In node, they are working as expected, when /not-blocking is still running, i can still receive response from /ping endpoint. But in bun, /not-blocking is blocking and /ping response is returned after the task is finished.

What is the expected behavior?

What do you see instead?

Additional information

No response

simylein commented 1 year ago

For me this actually segfaults at the moment with

curl: (52) Empty reply from server

and

BUN:GET:/ping:2023-07-15T18:21:44.126Z
BUN:GET:/not-blocking:2023-07-15T18:21:44.298Z
Segmentation fault: 11

I am running bun 0.6.14 on Darwin 22.5.0 arm64 arm

andrasat commented 1 year ago

UPDATED: @simylein I got segfaulted to in my m1 pro lol, Darwin 22.5.0 arm64 arm, and bun version 0.6.14, even in /blocking endpoint, it seems there is some problem with crypto module?

-- Screenshot --

Screenshot 2023-07-16 at 18 17 05

Hmm that's interesting @simylein , I haven't had any issues with segfaults tho, with 0.6.14 and running bun-debug in 0.6.15-debug (in my WSL 2 desktop)

Anyway I tried again today with the latest commit in main (0.6.15-debug), it might be related to issue #3226, but when I tried using other than 0 delay time in setTimeout, /not-blocking actually not blocking other endpoints, although it finished slower, i adjusted the iteration to be lower so it can finished quickly.

In bun-debug, there are some differences in logs when running setTimeout 1 and setTImeout 0 or setImmediate

-- Screenshot -- setTimeout0

-- Screenshot -- setTimeout1

fubhy commented 1 year ago

effect-ts is also affected by this (https://github.com/Effect-TS/io/pull/662)

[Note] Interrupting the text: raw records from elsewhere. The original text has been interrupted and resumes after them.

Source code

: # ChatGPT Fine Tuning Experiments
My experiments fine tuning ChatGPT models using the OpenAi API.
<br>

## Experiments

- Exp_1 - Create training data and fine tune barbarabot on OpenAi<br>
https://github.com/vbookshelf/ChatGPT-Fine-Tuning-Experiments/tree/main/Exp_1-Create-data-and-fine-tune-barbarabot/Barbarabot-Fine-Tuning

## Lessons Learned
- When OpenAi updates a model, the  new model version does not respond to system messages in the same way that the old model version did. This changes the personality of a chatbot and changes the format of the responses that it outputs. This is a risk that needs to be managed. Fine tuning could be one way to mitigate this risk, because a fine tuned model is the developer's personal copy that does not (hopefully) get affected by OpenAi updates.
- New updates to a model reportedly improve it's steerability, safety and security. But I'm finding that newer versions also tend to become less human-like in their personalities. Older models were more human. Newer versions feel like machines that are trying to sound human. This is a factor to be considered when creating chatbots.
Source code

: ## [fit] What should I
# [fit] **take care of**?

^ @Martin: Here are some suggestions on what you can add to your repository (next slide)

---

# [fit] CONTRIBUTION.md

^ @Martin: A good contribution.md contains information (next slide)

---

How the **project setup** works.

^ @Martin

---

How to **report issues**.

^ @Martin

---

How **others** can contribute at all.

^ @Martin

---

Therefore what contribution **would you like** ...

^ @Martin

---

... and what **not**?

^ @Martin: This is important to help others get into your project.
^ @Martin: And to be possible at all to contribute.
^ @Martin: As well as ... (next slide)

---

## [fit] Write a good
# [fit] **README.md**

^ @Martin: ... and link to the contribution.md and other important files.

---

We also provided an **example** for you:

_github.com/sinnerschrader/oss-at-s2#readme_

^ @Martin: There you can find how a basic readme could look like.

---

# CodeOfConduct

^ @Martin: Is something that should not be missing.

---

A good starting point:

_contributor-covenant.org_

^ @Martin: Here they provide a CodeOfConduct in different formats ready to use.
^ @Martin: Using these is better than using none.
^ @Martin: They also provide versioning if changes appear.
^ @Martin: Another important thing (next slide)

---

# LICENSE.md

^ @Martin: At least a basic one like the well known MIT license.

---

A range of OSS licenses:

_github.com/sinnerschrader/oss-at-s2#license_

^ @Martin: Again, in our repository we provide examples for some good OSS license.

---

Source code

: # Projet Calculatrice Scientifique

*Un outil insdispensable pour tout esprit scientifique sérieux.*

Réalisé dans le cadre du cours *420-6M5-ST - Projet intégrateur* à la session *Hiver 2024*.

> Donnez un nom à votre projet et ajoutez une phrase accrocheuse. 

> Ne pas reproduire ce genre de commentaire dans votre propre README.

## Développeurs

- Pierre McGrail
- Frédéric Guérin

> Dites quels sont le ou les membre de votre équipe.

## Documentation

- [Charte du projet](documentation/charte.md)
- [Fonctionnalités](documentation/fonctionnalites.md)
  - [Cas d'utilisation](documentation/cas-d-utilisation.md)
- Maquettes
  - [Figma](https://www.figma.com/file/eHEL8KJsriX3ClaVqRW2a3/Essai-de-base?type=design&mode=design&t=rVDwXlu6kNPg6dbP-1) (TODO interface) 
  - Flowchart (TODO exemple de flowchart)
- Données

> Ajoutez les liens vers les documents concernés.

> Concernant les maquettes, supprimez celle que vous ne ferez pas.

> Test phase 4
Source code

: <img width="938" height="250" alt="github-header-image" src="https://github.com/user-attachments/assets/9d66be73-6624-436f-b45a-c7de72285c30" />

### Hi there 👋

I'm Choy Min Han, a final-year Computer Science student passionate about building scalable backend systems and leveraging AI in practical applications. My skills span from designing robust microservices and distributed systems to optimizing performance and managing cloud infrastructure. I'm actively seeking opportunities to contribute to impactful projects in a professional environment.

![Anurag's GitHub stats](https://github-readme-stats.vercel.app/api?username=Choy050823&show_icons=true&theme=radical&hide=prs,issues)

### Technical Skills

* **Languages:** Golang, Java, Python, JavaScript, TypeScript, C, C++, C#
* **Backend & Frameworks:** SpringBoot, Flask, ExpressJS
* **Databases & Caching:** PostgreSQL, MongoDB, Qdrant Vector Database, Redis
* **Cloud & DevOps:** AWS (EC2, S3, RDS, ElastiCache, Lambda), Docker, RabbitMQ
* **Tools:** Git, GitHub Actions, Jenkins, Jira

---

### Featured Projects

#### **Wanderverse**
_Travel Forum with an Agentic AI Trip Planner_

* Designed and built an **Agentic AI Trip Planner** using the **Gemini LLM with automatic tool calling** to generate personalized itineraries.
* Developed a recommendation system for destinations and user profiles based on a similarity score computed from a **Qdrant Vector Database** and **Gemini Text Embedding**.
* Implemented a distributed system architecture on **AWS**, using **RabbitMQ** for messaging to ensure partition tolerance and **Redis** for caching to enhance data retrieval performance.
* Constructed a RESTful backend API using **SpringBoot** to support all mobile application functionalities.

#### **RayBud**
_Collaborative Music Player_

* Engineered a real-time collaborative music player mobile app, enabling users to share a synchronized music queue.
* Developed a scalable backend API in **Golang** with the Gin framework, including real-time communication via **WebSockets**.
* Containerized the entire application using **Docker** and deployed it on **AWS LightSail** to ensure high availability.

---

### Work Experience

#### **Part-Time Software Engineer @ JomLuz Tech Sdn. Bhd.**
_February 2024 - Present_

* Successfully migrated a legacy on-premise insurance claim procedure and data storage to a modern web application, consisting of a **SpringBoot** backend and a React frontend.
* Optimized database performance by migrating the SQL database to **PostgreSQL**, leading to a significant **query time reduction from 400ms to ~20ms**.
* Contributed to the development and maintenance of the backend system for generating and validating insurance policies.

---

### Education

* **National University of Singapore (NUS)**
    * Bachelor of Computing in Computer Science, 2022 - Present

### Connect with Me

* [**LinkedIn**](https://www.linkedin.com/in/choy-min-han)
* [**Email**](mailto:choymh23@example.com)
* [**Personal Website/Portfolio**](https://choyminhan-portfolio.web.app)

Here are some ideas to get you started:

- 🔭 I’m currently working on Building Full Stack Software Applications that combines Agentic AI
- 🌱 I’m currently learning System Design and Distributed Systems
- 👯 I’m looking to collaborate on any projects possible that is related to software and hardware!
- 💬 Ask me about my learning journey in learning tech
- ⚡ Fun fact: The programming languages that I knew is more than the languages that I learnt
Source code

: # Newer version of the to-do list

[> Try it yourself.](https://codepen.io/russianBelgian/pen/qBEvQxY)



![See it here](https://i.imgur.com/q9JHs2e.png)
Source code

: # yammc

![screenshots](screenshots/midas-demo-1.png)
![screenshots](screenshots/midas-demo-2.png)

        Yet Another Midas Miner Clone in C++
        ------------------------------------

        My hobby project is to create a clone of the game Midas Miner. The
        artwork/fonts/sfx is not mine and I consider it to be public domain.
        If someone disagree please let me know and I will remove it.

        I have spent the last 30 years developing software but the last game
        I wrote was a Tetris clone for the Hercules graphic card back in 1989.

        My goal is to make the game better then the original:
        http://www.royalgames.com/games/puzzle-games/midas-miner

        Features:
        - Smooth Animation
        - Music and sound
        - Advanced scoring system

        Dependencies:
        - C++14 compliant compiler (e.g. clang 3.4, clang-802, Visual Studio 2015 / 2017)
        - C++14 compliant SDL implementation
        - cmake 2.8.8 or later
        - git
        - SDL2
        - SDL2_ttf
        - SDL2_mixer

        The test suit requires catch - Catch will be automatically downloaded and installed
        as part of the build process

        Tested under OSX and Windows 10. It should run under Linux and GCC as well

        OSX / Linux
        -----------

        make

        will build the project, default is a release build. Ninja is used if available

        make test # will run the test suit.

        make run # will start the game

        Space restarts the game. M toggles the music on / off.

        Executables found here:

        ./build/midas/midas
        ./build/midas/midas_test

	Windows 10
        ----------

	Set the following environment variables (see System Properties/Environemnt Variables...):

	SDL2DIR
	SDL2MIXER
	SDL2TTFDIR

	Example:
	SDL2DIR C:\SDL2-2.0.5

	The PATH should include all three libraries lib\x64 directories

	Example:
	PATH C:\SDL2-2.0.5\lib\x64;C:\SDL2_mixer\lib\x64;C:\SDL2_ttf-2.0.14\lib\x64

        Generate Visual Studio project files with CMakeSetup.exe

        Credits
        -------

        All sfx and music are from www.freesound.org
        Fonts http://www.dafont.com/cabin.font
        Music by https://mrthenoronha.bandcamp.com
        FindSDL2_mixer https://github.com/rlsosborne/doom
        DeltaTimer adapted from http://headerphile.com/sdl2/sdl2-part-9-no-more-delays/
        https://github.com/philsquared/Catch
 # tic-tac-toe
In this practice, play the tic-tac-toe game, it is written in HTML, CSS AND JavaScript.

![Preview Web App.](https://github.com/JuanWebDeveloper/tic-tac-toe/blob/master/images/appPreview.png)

ThePrimeagen commented 1 year ago

Here is a simple code example to see it happen


function test() {
    console.log('11111');
    setTimeout(test, 0);
}

function test2() {
    console.log('22222');
    setTimeout(test2, 1);
}

test();
test2();

run bun test.js or node test.js to see the difference

orangeswim commented 1 year ago

Troubleshooting the issue.

I modified the test code to

function repeat(log, delay, count) {
  if (count <= 0) return;
  console.log(log);
  setTimeout(() => repeat(log, delay, count - 1), delay);
}

const timesToRun = 5;
repeat("1", 0, timesToRun);
repeat("2", 1, timesToRun);

I added debug statements in fifo.zig and the events are getting queued in an unexpected order, instead of the expected alternating messages. There seems to be some race condition since adding the extra commands above is changing the order of the queue. In the original test code by @ThePrimeagen , one function always beat the other.

Output

/home/orange/bun/bun/packages/debug-bun-linux-x64/bun-debug test.js
[SYS] read(3, 4096) = 4096 (0.052ms)
[SYS] close(3)
[fs] openat(10, /home/orange/bun/bun/package.json) = 11
[SYS] close(11)
[fs] openat(10, /home/orange/bun/bun/tsconfig.json) = 11
[SYS] close(11)
[fs] openat(0, /home/orange/bun/bun/tsconfig.base.json) = 11
[SYS] close(11)
[SYS] close(6)
[SYS] close(7)
[SYS] close(8)
[SYS] close(9)
[SYS] close(10)
[fs] openat(0, /home/orange/bun/bun/test.js) = 12
[SYS] close(12)
11111
setTimeout
set
writeItem
  Count: 0
22222
setTimeout
set
[Loop] ref
11111
setTimeout
set
writeItem
  Count: 0
11111
setTimeout
set
writeItem
  Count: 0
11111
setTimeout
set
writeItem
  Count: 0
11111
setTimeout
set
writeItem
  Count: 0
[Loop] unref
[uws] Timer.deinit()
writeItem
  Count: 0
22222
setTimeout
set
[Loop] ref
[Loop] unref
[uws] Timer.deinit()
writeItem
  Count: 0
22222
setTimeout
set
[Loop] ref
[Loop] unref
[uws] Timer.deinit()
writeItem
  Count: 0
22222
setTimeout
set
[Loop] ref
[Loop] unref
[uws] Timer.deinit()
writeItem
  Count: 0
22222
setTimeout
set
[Loop] ref
[Loop] unref
[uws] Timer.deinit()
writeItem
  Count: 0

In bun.zig Timer.set there is a condition specifically for 0 interval setTimeout. Removing this logic doesn't fix things as the extern call to us_timer_set in Timer.set doesn't work with 0 ms. The timer never calls the callback.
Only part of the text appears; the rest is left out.